EXERCISE:
Every line of the records below from the line with "## Organizers" up to and including the line with "## Group Photo" must be reproduced exactly, and no line outside that range.

[Stored data]
--- START ---
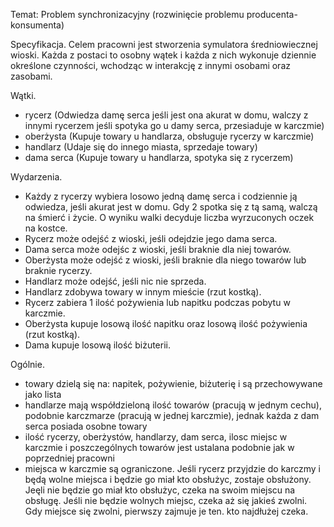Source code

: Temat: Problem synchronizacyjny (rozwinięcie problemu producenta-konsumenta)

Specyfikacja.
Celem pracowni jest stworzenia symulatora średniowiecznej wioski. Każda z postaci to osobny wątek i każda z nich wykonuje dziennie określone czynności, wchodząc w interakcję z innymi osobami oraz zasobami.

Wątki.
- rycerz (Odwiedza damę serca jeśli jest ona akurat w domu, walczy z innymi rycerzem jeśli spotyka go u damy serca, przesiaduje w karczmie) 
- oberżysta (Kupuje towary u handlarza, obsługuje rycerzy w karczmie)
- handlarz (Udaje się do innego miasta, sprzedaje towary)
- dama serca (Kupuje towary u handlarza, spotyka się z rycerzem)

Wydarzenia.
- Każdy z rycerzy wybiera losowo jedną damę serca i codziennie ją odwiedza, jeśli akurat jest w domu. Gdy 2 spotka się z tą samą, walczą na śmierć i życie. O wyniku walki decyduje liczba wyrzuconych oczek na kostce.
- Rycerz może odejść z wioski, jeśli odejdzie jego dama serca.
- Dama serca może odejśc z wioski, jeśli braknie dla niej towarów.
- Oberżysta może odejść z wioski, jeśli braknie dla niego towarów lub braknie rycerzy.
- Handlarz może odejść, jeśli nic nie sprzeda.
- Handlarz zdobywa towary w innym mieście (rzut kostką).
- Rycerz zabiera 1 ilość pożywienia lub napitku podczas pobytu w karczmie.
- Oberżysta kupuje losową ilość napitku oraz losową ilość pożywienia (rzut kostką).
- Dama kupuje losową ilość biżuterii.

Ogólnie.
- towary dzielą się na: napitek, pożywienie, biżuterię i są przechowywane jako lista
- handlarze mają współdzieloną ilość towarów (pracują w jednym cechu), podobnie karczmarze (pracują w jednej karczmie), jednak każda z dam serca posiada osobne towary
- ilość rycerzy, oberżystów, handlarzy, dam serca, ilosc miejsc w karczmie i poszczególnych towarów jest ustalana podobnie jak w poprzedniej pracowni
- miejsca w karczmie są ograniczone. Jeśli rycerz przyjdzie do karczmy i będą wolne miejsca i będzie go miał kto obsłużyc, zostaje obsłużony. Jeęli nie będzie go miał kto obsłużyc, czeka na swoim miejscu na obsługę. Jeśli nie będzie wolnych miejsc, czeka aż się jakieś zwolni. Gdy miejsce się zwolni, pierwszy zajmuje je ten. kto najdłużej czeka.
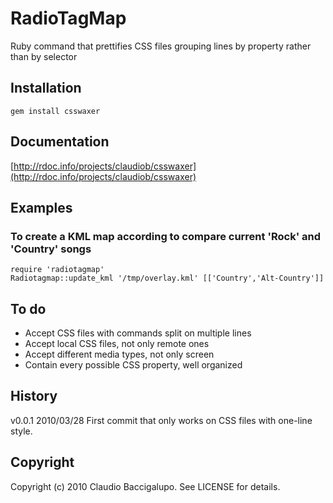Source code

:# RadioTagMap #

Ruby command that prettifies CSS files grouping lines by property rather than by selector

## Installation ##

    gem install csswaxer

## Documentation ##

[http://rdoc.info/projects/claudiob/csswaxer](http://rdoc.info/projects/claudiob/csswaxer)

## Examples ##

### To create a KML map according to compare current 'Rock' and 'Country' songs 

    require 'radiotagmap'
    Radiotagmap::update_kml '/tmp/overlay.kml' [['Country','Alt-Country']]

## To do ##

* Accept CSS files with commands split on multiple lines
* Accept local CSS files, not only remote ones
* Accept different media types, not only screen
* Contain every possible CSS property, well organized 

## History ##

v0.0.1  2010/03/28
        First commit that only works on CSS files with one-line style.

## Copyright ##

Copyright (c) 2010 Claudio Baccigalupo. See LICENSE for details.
--- END ---
--- START ---
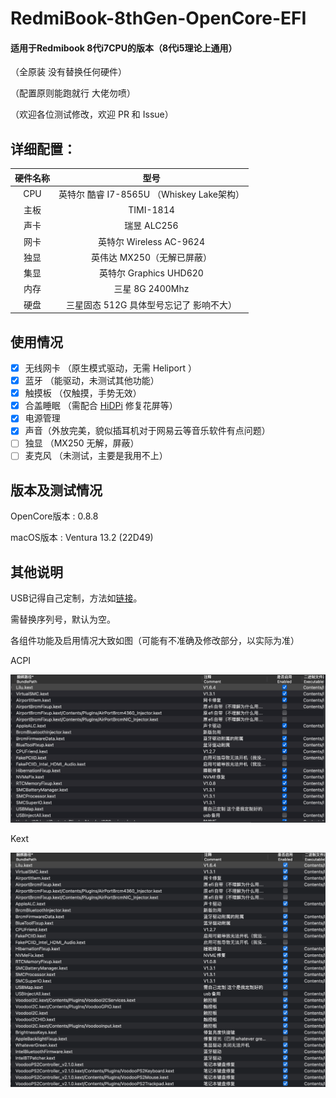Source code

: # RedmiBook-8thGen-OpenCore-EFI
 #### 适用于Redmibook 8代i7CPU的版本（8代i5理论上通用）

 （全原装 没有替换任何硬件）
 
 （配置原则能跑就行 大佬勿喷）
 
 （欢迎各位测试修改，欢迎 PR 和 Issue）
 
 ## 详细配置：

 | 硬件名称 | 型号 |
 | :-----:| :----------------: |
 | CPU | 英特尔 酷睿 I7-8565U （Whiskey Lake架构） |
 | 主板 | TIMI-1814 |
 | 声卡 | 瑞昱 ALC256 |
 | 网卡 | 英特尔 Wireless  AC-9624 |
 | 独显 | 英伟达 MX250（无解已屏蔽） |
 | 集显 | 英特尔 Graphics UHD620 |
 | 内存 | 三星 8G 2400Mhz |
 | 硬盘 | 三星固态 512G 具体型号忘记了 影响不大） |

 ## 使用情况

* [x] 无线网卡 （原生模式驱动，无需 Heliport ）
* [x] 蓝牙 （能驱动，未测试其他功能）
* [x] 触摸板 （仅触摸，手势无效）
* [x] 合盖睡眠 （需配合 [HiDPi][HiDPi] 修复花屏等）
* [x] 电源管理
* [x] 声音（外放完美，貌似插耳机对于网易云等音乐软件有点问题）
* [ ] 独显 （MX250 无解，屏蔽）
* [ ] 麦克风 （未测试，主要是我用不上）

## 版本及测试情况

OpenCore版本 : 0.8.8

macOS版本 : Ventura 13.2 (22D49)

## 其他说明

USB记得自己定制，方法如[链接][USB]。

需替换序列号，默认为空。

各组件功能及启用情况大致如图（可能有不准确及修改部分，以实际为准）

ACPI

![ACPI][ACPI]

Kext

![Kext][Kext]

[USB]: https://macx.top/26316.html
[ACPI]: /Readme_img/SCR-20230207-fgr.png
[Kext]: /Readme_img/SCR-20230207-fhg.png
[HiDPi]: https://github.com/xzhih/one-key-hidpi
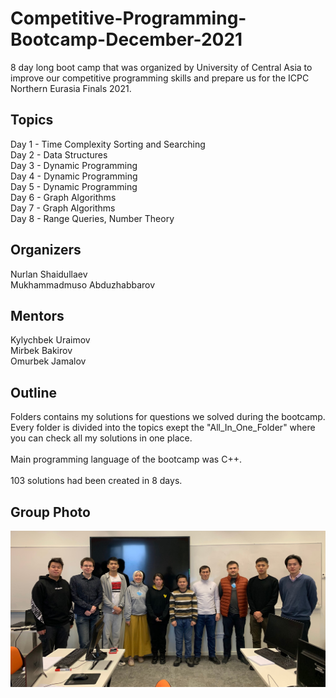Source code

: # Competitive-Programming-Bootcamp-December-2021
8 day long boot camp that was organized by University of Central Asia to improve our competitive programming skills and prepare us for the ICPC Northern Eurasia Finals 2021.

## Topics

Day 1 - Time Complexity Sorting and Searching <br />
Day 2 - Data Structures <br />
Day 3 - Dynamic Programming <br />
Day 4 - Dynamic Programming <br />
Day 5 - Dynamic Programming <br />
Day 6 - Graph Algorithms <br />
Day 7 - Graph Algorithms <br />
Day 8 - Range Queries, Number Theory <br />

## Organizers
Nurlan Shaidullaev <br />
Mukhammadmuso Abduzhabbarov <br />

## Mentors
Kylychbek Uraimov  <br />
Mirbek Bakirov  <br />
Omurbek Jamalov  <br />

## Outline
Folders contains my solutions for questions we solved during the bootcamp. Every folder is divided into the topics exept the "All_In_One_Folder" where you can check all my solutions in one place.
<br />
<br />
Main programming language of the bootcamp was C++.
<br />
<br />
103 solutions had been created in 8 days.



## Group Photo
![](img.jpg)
--- END ---
RESPONSE BOX:
## Organizers
Nurlan Shaidullaev <br />
Mukhammadmuso Abduzhabbarov <br />

## Mentors
Kylychbek Uraimov  <br />
Mirbek Bakirov  <br />
Omurbek Jamalov  <br />

## Outline
Folders contains my solutions for questions we solved during the bootcamp. Every folder is divided into the topics exept the "All_In_One_Folder" where you can check all my solutions in one place.
<br />
<br />
Main programming language of the bootcamp was C++.
<br />
<br />
103 solutions had been created in 8 days.



## Group Photo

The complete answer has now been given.